# What needs to be done:
Search the records for the string "domain" and return each line that has it.

Top of Dataset content

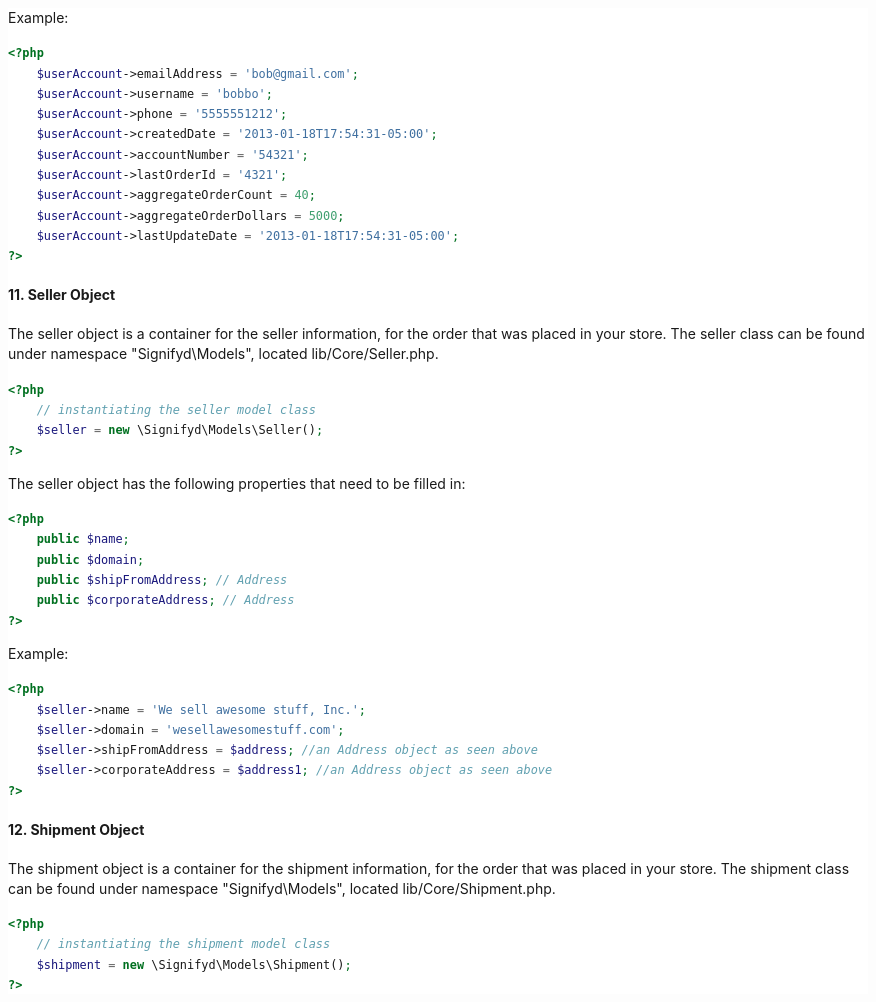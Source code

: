 Example:
```php
<?php 
    $userAccount->emailAddress = 'bob@gmail.com';
    $userAccount->username = 'bobbo';
    $userAccount->phone = '5555551212';
    $userAccount->createdDate = '2013-01-18T17:54:31-05:00';
    $userAccount->accountNumber = '54321';
    $userAccount->lastOrderId = '4321';
    $userAccount->aggregateOrderCount = 40;
    $userAccount->aggregateOrderDollars = 5000;
    $userAccount->lastUpdateDate = '2013-01-18T17:54:31-05:00';
?> 
```
#### 11.	Seller Object

The seller object is a container for the seller information, for the order that was placed in your store.
The seller class can be found under namespace "Signifyd\Models", located lib/Core/Seller.php.

```php
<?php 
    // instantiating the seller model class
    $seller = new \Signifyd\Models\Seller();
?> 
```

The seller object has the following properties that need to be filled in:
```php
<?php 
    public $name;
    public $domain;
    public $shipFromAddress; // Address
    public $corporateAddress; // Address
?> 
```

Example:
```php
<?php 
    $seller->name = 'We sell awesome stuff, Inc.';
    $seller->domain = 'wesellawesomestuff.com';
    $seller->shipFromAddress = $address; //an Address object as seen above
    $seller->corporateAddress = $address1; //an Address object as seen above
?> 
```

#### 12.	Shipment Object

The shipment object is a container for the shipment information, for the order that was placed in your store.
The shipment class can be found under namespace "Signifyd\Models", located lib/Core/Shipment.php.

```php
<?php 
    // instantiating the shipment model class
    $shipment = new \Signifyd\Models\Shipment();
?> 
```
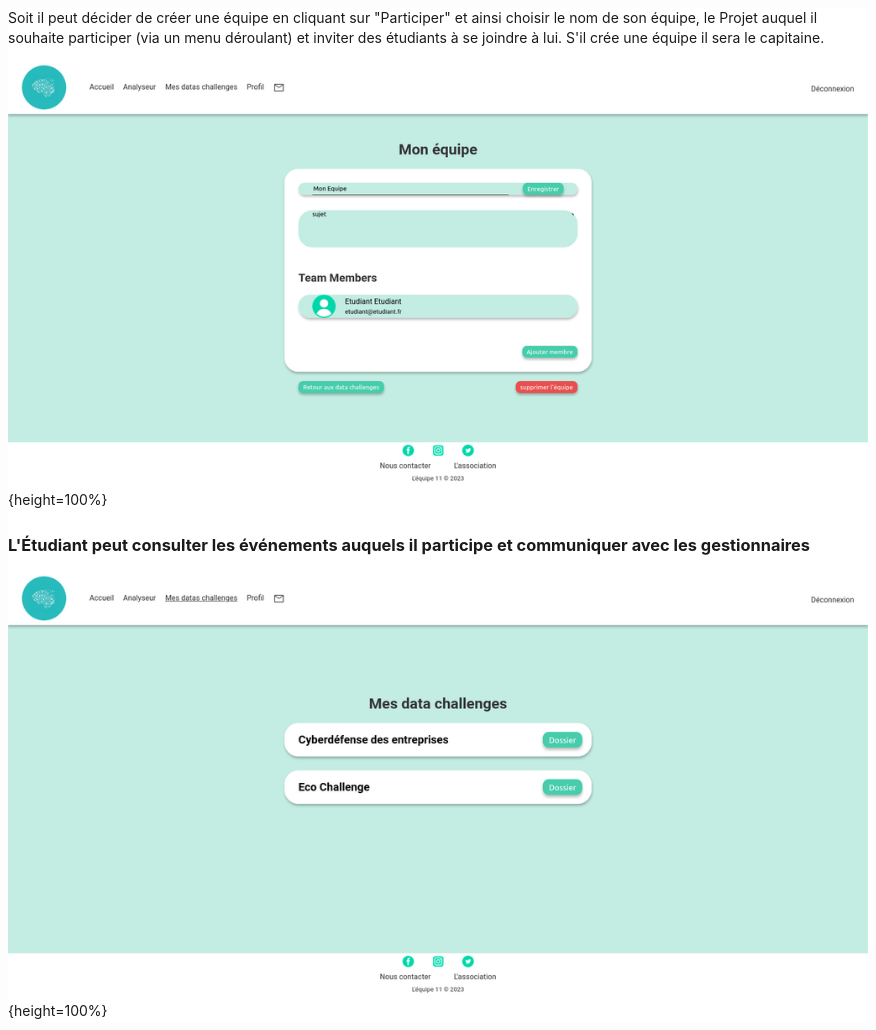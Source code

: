 Soit il peut décider de créer une équipe en cliquant sur "Participer" et ainsi choisir le nom de son équipe, le Projet auquel il souhaite participer (via un menu déroulant) et inviter des étudiants à se joindre à lui. S'il crée une équipe il sera le capitaine.

![Site : Étudiant -> Créer équipe](images/site/etudiant/etudiant_creer_equipe.png){height=100%}

### L'Étudiant peut consulter les événements auquels il participe et communiquer avec les gestionnaires

![Site : Étudiant -> Mes événements](images/site/etudiant/etudiant_mes_evenements.png){height=100%}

Bottom of Dataset content

# Exercise result:
    public $domain;
    $seller->domain = 'wesellawesomestuff.com';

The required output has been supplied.